> _What you have to do_: This task calls for copying each line below that contains "number".

Collected data

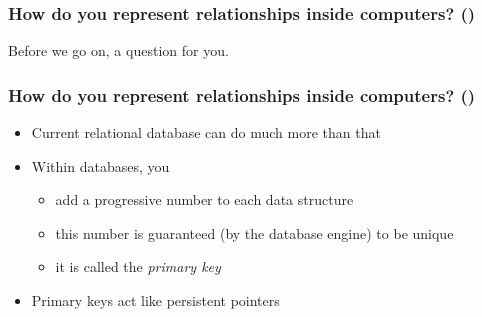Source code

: \documentclass[\printmode,compress,xcolor=dvipsnames]{beamer}
\begin{document}
\begin{frame}
  \frametitle<+->{How do you represent relationships inside computers?  ()}

  \alert{Before we go on, a question for you.}


\end{frame}

\begin{frame}
  \frametitle<+->{How do you represent relationships inside computers?  ()}

  \begin{itemize}[<+- | alert@+->]

    \item Current relational database can do much more than that

    \item Within databases, you

    \begin{itemize}[<+- | alert@+->]

      \item add a progressive number to each data structure

      \item this number is guaranteed (by the database engine) to be unique

      \item it is called the \emph{primary key}

    \end{itemize}

    \item Primary keys act like persistent pointers

  \end{itemize}

\end{frame}
\end{document}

> _Result_:
      \item add a progressive number to each data structure
      \item this number is guaranteed (by the database engine) to be unique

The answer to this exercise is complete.